La Galerie Pictura de Cesson-Sévigné accueille l’exposition Regarde le quotidien jusqu’au 19 décembre 2015. Elle réunit les travaux d’élèves et de jeunes diplômés des écoles d’art de Rennes : LISAA, l’EESAB et les lycées Brequigny et Saint-Martin. En effet, plusieurs artistes en herbe ont été invités pour étoffer de leur point de vue une réalité temporelle mouvante.

 

La commissaire d’exposition Marylinn Maurage, enseignante en lettres et écrivaine, présente l’événement comme une invitation à l’attention, à aiguiser son regard sur les choses, les objets. Elle fait référence au Perec de L’infra-ordinaire :

Ce qui se passe vraiment, ce que nous vivons, le reste, tout le reste, où est-il ? Ce qui se passe chaque jour et qui revient chaque jour, le banal, le quotidien, I’évident, le commun, l’ordinaire, l’infra-ordinaire, le bruit de fond, I’habituel, comment en rendre compte, comment l’interroger, comment le décrire ?.

raphaëlle peria
Raphaëlle Peria

Munis de ce fil rouge, les élèves et étudiants sont invités à prendre la mesure de leur environnement. Les créations donnent à « voir le quotidien avec une acuité nouvelle, comme si soudain, toute une complexité, une poétique, une beauté inaperçue nous étaient enfin dévoilées ». Comme dans la plupart des expositions, l’accent est mis sur la « pluralité des médiums » et « la porosité des arts et disciplines ». Si le résultat reste inégal, il faut tenir compte de l’apprentissage des exposants. La commissaire, par ailleurs, insiste sur la pédagogie et la médiation culturelle qui suivra l’exposition jusqu’en décembre.

Antoine Trouvé
Antoine Trouvé

Dans la longue pièce rectangulaire, des œuvres accrochent le regard. Il en va ainsi des travaux de Raphaëlle Peria, étudiante de l’EESAB : des photographies où le support et la matérialité sont travaillées, triturées, pour donne corps au souvenir et suggérer les couches successives d’une création en mouvement.

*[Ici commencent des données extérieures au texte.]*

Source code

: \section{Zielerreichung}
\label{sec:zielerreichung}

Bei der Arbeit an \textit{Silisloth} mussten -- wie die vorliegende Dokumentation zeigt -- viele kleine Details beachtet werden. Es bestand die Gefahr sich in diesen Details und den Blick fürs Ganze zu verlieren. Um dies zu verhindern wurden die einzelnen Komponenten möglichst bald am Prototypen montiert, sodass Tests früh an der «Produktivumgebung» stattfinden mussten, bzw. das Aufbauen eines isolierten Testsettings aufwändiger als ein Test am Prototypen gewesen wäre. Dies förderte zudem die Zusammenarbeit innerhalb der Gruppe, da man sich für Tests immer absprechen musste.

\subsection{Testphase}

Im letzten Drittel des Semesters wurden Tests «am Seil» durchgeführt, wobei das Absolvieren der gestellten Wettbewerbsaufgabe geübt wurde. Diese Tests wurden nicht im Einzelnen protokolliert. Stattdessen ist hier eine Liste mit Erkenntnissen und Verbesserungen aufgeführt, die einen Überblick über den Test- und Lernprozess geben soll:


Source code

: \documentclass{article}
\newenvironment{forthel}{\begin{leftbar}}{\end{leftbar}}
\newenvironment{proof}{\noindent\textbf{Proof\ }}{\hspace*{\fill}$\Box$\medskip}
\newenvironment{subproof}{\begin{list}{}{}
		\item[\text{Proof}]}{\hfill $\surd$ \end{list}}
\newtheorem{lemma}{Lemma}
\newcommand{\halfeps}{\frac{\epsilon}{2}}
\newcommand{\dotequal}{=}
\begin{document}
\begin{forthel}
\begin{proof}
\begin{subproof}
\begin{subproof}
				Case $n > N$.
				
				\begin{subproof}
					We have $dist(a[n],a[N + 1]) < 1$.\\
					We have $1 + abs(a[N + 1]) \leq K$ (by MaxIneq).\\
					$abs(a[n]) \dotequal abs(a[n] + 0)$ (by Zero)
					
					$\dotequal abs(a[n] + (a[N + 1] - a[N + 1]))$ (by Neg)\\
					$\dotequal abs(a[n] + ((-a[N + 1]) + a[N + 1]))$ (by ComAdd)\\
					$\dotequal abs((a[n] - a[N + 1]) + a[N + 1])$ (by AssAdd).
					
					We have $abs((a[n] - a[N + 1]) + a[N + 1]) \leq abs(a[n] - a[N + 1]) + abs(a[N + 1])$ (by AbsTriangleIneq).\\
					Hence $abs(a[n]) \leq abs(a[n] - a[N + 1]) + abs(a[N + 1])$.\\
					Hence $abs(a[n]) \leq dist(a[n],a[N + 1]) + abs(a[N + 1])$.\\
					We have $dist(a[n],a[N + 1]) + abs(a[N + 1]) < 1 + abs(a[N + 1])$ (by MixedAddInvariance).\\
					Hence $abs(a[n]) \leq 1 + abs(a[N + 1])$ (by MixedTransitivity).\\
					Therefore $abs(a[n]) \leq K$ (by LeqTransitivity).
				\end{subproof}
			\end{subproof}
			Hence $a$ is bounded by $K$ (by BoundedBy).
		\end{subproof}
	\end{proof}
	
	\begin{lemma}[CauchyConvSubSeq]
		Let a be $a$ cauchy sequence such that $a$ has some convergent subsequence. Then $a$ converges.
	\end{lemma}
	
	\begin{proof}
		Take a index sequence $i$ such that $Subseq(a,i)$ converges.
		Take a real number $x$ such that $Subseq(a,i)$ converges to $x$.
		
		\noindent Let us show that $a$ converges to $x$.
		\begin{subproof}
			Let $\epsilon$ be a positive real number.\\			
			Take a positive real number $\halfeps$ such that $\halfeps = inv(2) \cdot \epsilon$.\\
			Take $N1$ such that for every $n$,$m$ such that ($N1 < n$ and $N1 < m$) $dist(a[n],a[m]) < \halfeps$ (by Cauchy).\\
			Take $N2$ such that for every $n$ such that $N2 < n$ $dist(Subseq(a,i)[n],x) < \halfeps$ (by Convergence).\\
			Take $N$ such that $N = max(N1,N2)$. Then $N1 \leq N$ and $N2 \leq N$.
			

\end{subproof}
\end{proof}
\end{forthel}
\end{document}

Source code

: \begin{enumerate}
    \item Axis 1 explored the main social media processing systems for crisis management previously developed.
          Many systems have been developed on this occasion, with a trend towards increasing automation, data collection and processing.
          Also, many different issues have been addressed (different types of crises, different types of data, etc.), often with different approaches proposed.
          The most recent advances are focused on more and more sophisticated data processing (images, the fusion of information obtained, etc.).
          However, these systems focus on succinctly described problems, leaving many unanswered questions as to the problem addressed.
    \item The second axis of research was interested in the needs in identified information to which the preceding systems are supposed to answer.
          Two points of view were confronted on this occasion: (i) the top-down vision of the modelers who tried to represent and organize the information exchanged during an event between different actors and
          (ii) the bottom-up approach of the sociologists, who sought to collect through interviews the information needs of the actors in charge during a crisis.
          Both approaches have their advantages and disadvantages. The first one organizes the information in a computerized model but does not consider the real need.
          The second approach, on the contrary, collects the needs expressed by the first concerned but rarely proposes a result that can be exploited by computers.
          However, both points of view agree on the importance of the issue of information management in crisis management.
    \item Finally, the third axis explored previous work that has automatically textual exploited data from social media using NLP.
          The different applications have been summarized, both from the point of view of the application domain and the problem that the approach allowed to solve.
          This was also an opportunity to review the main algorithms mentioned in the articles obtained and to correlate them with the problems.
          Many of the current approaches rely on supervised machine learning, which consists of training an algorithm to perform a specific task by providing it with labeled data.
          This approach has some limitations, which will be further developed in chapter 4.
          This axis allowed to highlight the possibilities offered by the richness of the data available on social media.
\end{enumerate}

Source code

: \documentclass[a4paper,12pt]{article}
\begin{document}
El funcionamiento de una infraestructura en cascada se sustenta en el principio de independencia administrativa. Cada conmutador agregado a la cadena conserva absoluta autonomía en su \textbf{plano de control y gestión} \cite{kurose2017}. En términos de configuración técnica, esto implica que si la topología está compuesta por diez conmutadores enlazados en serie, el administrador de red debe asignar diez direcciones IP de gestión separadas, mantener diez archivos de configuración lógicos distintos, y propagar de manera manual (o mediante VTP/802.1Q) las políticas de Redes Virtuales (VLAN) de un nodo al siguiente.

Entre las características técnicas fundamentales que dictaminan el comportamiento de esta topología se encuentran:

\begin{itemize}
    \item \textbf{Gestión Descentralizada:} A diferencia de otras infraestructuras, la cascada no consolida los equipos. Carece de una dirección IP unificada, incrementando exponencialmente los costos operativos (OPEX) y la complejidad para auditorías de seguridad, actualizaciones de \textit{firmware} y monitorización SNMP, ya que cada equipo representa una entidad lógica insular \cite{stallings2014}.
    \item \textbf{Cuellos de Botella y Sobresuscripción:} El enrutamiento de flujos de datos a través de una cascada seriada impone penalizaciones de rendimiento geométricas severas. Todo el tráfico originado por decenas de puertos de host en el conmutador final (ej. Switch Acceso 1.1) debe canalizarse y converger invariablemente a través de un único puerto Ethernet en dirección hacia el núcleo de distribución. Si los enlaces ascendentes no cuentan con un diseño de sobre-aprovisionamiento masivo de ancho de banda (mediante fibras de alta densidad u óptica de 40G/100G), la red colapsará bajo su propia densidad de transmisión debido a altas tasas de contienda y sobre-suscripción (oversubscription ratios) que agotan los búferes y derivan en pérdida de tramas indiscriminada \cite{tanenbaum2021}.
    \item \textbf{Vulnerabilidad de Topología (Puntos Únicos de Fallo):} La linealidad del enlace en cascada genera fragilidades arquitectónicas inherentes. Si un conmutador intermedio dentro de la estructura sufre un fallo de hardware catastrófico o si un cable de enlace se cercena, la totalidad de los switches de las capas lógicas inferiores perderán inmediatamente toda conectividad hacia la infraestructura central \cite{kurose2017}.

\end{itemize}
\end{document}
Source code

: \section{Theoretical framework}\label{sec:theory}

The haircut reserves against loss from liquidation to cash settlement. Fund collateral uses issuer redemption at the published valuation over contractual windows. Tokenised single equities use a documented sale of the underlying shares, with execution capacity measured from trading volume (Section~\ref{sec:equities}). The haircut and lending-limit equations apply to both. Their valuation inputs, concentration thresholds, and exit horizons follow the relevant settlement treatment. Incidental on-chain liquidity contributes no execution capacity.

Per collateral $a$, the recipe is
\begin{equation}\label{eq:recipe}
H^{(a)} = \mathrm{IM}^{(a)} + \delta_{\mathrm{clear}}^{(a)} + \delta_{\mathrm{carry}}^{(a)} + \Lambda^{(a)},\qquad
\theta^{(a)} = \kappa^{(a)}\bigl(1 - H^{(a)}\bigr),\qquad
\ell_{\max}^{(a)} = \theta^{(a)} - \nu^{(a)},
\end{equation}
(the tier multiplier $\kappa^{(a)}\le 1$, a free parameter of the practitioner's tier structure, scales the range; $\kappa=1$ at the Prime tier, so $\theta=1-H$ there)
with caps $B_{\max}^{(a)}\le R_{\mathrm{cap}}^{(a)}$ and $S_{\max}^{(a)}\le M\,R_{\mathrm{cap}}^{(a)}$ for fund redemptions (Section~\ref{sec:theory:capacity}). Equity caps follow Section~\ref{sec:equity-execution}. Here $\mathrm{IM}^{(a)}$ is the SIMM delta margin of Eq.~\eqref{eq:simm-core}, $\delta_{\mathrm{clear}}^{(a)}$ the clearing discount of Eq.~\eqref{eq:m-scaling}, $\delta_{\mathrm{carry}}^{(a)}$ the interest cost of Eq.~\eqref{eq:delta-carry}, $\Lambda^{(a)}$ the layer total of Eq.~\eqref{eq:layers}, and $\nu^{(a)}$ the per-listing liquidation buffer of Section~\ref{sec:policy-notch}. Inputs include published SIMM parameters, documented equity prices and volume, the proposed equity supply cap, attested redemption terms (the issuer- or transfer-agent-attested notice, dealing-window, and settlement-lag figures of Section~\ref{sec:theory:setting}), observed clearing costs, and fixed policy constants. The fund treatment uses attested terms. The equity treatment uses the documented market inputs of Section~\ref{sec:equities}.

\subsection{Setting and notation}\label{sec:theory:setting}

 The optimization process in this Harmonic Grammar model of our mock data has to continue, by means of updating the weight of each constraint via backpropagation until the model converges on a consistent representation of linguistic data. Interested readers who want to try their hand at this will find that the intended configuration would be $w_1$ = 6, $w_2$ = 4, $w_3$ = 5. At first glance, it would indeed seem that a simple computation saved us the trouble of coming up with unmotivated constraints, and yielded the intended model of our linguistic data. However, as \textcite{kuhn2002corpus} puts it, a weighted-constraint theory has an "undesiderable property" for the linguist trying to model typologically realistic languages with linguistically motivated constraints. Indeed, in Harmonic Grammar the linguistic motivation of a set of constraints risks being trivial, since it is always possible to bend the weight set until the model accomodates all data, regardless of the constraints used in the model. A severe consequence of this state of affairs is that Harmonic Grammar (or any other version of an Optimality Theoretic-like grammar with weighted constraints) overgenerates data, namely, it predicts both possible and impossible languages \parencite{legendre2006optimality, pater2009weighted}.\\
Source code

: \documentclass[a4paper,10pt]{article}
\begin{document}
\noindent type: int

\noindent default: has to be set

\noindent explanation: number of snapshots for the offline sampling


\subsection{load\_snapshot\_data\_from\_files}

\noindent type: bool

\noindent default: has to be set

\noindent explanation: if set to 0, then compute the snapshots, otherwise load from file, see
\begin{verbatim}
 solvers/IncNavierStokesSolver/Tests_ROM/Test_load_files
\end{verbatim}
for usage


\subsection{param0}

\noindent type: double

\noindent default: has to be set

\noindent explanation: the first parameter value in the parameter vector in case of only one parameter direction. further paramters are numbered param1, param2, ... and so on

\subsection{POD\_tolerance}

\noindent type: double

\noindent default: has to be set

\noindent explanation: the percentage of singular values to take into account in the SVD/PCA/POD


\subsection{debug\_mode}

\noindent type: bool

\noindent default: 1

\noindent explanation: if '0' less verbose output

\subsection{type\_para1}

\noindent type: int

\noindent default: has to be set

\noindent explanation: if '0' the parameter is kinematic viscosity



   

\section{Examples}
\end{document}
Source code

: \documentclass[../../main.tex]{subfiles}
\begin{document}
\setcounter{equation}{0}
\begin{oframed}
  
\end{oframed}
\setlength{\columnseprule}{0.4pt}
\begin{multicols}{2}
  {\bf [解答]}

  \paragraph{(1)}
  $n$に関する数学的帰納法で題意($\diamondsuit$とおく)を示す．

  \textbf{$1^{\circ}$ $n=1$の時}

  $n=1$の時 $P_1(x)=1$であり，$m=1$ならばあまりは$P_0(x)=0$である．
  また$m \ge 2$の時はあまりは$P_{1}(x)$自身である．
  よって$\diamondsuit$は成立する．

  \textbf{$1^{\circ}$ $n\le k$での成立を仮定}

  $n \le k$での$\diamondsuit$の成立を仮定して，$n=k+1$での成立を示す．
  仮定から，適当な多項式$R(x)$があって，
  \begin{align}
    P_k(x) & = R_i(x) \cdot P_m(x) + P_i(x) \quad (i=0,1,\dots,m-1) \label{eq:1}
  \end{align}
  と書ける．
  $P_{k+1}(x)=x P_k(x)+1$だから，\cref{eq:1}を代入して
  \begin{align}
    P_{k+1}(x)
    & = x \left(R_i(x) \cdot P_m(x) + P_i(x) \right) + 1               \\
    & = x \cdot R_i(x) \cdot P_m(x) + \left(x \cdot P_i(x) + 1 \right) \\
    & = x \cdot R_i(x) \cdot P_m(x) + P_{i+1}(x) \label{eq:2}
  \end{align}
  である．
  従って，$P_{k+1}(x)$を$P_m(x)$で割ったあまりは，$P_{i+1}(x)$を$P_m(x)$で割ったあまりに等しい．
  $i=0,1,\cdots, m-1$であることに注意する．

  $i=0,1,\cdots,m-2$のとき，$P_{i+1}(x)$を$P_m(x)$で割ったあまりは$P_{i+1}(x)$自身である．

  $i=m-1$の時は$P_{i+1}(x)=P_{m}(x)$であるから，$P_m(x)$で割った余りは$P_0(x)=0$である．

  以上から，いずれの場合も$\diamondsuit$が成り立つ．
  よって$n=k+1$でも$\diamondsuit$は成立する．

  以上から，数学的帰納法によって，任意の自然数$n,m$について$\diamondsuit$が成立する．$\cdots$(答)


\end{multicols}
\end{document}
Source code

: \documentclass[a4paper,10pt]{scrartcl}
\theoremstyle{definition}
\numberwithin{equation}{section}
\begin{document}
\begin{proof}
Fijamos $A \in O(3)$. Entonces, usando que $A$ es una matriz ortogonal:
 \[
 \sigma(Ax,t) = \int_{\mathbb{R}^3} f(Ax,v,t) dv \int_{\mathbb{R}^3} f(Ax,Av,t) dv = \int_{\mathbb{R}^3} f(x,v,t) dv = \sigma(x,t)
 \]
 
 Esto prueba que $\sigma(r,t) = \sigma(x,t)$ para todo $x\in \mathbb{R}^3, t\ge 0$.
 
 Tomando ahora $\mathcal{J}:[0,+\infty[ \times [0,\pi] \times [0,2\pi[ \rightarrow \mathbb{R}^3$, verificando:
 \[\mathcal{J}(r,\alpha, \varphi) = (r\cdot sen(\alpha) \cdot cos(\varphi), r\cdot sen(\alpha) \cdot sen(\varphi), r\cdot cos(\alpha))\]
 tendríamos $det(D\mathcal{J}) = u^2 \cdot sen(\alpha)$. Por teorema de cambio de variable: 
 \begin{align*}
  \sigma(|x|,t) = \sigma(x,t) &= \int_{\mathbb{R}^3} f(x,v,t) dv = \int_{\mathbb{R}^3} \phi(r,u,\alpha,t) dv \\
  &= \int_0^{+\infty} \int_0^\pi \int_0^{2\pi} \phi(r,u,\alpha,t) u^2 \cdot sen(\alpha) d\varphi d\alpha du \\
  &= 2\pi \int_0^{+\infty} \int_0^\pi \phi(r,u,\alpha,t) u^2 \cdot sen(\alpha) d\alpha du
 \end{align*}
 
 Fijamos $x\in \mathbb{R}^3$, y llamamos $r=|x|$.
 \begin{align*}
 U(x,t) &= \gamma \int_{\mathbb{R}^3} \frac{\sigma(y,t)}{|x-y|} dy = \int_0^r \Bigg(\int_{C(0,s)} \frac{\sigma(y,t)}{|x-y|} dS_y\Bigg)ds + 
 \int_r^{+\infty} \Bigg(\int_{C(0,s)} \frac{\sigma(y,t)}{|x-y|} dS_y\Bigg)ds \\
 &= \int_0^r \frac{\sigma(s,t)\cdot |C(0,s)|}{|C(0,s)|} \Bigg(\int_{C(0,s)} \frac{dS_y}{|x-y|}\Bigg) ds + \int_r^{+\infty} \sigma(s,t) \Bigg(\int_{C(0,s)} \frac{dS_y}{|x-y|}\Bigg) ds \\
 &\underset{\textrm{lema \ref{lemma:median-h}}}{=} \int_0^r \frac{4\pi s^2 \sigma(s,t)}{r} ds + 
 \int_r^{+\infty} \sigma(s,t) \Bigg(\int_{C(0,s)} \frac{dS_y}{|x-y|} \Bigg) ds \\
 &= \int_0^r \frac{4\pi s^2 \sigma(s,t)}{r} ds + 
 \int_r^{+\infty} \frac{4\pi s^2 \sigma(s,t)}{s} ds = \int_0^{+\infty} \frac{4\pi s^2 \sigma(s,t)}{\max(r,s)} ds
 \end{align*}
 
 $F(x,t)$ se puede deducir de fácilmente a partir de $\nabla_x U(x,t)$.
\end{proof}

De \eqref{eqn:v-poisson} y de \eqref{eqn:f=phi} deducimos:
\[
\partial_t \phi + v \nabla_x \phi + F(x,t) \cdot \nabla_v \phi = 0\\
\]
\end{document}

Ainsi des gravures d’Antoine Trouvé avec des scènes quotidiennes du métro parisien qui produit une forme d’intime anonyme.

delphine carré
Delphine Carré

La vue de la place de la République captée par l’appareil de Delphine Carré – A l’heure où le passant semble étrange au passant – provoque un vertige stimulant : l’utilisation du montage, de la superposition et de la pose longue confèrent à ce quotidien une profondeur travaillée.

De la même artiste, le travail participatif et littéraire des Brèves Aspérités, une recension de phrases spontanées, souvent cocasses que le spectateur est invité à compléter : si le propos est amusant, il demeure tout de même convenu, à mi-chemin entre le cut-up, l’écriture automatique oulipienne et les plaisirs minuscules de Philippe Delerm. Du reste, ce serait un reproche général : plusieurs exposants réinvestissent, voire à s’accrochent à des références, notamment l’omniprésnet pop art.

Belhomme Nicolas
Nicolas Belhomme (Studio D)

Néanmoins, les œuvres présentées réussissent à amener la thématique dans ses retranchements. Regarder le quotidien, c’est aussi l’utiliser, s’en emparer : l’installation du studio D, le fil d’Ariane, investit la forêt avec une simple ficelle pour complexifier la sortie du labyrinthe antique.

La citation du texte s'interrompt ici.